:: Action item ::
Below are entries; output exactly the lines from the one with "small. A value" to the one with "expensive computation. Pick", both included, and nothing else.

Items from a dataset
----------

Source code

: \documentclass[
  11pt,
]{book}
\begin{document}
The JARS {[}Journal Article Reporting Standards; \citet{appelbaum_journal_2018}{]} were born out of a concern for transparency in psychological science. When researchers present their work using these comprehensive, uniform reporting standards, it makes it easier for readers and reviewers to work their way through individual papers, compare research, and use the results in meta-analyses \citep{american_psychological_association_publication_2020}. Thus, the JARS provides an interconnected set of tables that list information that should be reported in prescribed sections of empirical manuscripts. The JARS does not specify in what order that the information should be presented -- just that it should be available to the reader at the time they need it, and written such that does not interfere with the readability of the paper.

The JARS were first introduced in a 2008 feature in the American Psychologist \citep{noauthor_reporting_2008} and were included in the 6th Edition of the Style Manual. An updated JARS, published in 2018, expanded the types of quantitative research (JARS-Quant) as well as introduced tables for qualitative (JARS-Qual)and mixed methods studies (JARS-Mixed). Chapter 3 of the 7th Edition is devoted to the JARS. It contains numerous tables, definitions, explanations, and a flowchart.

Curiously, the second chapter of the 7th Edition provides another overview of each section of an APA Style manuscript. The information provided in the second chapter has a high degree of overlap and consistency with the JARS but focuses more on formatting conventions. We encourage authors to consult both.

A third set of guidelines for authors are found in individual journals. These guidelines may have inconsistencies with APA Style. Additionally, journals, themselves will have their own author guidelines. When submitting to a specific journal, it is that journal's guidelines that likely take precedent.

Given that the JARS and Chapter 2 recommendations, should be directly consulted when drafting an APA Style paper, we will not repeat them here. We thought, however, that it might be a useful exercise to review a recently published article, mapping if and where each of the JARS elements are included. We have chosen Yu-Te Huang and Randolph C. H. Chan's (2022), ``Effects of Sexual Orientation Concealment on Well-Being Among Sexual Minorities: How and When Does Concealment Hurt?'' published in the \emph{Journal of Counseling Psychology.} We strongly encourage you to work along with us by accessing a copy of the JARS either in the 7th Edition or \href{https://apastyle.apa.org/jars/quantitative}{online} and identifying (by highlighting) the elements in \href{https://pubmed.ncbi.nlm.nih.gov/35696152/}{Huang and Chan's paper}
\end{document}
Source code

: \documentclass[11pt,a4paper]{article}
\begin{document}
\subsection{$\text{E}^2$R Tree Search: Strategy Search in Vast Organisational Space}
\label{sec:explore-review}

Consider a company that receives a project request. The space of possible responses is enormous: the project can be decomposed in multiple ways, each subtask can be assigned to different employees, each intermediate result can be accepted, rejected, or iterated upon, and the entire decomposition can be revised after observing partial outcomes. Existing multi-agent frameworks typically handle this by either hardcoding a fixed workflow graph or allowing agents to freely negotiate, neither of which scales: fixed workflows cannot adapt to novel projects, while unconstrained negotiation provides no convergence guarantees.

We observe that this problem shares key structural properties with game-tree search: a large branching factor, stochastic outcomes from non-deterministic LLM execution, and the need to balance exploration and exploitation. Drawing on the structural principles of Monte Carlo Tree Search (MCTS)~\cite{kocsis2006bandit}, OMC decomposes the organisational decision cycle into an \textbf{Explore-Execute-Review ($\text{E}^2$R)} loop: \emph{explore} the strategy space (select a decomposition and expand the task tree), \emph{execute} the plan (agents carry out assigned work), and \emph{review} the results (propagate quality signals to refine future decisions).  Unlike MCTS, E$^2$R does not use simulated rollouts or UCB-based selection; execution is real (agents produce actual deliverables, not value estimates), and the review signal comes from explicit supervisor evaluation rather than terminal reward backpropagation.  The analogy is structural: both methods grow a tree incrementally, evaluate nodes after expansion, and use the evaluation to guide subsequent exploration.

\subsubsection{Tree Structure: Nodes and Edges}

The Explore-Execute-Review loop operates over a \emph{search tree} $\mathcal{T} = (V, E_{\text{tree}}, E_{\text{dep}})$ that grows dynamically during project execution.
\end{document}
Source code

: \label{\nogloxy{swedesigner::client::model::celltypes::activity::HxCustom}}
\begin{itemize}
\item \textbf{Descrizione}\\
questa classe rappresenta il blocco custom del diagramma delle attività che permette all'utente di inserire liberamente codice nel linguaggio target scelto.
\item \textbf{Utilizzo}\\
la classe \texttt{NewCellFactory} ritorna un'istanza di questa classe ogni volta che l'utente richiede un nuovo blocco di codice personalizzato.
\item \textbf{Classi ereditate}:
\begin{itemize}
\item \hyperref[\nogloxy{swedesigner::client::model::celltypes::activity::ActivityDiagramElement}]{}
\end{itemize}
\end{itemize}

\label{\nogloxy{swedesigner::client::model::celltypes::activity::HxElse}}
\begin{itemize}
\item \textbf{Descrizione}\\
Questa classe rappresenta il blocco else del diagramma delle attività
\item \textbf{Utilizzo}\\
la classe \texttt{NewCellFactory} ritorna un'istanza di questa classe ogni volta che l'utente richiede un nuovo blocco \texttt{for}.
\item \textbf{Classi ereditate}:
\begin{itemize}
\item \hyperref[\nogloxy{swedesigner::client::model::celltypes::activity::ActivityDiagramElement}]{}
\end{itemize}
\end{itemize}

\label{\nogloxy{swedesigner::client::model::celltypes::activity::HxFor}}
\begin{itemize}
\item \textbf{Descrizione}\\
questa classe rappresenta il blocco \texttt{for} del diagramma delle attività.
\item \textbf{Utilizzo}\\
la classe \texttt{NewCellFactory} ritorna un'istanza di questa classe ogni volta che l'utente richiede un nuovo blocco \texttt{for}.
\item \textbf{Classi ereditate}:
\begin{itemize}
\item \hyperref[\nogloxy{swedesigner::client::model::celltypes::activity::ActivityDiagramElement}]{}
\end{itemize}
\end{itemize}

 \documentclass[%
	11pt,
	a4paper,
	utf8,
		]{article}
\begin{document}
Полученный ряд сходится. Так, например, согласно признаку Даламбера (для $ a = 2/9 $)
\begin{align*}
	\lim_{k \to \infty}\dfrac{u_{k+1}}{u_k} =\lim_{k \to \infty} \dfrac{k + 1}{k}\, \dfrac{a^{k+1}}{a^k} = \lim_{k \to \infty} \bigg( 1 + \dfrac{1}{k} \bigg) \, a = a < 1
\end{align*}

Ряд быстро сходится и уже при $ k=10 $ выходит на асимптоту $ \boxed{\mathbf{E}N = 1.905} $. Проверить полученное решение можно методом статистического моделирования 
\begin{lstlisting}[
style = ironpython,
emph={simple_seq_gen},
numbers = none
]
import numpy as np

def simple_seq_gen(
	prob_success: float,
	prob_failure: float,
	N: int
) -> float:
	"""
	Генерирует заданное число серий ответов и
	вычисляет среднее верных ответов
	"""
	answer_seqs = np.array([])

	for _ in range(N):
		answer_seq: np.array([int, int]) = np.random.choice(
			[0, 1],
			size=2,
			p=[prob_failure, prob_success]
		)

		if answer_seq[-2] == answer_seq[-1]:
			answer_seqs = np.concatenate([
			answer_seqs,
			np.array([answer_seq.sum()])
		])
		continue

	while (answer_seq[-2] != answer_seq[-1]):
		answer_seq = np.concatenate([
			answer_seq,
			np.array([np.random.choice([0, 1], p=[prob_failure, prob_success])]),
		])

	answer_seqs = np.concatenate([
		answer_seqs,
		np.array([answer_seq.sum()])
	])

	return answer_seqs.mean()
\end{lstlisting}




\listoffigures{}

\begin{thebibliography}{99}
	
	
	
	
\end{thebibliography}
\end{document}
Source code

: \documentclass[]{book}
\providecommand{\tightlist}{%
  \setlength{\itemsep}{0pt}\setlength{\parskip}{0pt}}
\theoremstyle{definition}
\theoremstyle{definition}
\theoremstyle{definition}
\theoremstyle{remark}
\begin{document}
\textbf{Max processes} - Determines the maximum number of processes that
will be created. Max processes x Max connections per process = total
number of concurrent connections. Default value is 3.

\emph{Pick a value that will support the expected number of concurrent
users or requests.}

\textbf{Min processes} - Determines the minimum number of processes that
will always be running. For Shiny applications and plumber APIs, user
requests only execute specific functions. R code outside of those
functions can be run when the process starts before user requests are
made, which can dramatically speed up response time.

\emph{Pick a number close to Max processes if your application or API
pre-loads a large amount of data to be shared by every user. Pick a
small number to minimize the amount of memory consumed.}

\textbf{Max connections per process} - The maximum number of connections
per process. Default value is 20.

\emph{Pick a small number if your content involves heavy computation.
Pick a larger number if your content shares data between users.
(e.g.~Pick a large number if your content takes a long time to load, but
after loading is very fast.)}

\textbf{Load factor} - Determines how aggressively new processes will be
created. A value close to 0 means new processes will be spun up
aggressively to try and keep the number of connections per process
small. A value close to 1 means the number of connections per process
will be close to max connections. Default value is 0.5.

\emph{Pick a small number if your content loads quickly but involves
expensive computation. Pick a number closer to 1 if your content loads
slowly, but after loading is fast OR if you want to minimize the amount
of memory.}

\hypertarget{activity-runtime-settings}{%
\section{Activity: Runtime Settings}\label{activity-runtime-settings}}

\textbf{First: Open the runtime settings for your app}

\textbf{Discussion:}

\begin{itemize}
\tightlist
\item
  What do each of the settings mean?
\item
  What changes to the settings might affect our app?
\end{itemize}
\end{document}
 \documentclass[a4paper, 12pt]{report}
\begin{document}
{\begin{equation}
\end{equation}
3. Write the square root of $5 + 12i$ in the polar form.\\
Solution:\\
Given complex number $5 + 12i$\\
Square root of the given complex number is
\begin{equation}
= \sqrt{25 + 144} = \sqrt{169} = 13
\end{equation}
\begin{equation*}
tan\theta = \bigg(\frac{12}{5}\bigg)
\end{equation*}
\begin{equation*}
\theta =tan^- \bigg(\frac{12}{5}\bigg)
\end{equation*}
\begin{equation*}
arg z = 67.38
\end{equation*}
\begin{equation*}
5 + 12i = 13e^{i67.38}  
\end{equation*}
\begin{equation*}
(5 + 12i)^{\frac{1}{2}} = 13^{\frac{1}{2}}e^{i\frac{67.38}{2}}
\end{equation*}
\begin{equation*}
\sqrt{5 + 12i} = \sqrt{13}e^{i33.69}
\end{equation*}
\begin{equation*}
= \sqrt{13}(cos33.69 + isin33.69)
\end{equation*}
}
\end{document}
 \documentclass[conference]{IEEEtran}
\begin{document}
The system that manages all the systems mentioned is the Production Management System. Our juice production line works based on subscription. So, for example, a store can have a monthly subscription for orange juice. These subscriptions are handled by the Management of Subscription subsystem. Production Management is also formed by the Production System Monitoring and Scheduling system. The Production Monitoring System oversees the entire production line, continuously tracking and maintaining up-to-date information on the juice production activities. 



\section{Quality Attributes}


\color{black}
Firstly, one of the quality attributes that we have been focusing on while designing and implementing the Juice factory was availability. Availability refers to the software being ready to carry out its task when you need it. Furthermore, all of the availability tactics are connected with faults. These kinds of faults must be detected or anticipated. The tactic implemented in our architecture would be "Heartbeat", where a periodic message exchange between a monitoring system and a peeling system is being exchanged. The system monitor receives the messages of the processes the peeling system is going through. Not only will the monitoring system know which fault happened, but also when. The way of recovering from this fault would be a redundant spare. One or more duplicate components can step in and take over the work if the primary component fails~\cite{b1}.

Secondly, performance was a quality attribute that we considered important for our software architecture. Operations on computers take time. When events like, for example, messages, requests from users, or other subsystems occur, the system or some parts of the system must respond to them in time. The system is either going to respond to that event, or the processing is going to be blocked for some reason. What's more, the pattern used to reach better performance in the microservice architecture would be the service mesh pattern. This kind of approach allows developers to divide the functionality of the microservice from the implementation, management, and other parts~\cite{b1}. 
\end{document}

----------

:: Expected output ::
small. A value close to 1 means the number of connections per process
will be close to max connections. Default value is 0.5.

\emph{Pick a small number if your content loads quickly but involves
expensive computation. Pick a number closer to 1 if your content loads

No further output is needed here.